1:50 am on Mar 7, 2001 (gmt 0)

WebmasterWorld Senior Member 10+ Year Member



Quality of referrals per SE would vary widely depending on your target audience... it would be really hard to do an overall average for referral quality.

Tacky knick-knacks and cute baubles for sale? Referral quality would probably be high from AOL, WebTV and national ISP default SEs (MSN?).

Aiming for a techie audience? Quality of referrals would be higher from Google and some of the 'obscure' geeky/old-school sites.

Xoc

2:44 am on Mar 7, 2001 (gmt 0)

WebmasterWorld Senior Member 10+ Year Member



BTW, I should note that I downgraded Northern Light's SR to 1.5. The relevancy of the top ranked pages is just terrible. So NL should be FINAL RANKING: 4.5?XS(?CS)

Xoc

5:58 pm on Apr 27, 2002 (gmt 0)

WebmasterWorld Senior Member 10+ Year Member



One year later...what has happened? How good is the rating system?

Google is now the dominant search engine. Fast is not well-known in the U.S., but in Europe is hot. AltaVista is essentially dead, although technically still alive. Inktomi as a search engine is dead, too, but figured out how to make money anyway with pay for indexing. Northern Light is dead. Excite is dead.

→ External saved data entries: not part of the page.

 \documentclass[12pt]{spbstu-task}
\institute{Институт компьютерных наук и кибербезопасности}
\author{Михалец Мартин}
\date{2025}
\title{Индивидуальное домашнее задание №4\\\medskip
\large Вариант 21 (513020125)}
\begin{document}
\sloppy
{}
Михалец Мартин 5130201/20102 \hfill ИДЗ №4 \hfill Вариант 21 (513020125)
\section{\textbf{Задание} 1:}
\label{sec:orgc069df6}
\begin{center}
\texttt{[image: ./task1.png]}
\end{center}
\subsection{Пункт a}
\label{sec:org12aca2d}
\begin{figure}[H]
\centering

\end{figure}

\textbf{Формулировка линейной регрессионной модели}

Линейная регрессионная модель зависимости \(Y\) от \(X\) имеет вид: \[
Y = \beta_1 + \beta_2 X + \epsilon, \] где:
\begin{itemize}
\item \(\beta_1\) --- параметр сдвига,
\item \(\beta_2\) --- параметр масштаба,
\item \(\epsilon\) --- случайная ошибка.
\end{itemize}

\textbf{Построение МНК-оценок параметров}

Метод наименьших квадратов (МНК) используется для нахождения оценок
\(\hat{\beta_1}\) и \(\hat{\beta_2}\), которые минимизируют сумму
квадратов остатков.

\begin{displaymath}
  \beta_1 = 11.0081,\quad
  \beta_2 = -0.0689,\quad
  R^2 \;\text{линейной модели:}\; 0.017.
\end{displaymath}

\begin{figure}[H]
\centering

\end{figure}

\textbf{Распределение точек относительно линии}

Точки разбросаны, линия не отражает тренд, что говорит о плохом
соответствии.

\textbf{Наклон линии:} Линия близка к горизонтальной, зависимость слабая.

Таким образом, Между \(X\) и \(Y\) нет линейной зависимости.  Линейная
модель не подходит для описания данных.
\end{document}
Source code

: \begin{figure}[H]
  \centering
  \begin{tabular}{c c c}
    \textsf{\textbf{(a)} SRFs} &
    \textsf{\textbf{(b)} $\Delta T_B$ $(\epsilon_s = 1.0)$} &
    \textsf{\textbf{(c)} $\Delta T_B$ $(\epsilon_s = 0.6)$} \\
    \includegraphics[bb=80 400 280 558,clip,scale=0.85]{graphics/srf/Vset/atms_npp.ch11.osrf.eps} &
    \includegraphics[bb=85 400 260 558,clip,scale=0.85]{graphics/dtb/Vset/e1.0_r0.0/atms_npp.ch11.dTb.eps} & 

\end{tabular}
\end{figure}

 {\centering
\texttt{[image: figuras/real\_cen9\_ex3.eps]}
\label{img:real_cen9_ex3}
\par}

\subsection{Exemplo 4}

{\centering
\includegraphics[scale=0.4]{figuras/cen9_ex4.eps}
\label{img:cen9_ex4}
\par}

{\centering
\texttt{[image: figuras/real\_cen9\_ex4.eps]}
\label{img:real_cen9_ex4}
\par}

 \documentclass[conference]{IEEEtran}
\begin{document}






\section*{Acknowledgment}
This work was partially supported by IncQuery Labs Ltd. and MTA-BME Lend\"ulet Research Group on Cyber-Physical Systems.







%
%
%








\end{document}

I think the system is an almost perfect predictor of what happened.

Brad

6:15 pm on Apr 27, 2002 (gmt 0)

WebmasterWorld Senior Member 10+ Year Member



Xoc,

I think it is an excellent system. I would like to see if you think there have been any changes on the ratings of those SE's left standing.

mbauser2

8:25 pm on Apr 27, 2002 (gmt 0)

10+ Year Member



Here's mbauser2's search engine rating system:

Whichever engines SEO's complain about the most must be the best.

The winners, by a mile: Google and ODP.

But then again, I'm a old cynic. Feel free to ignore me.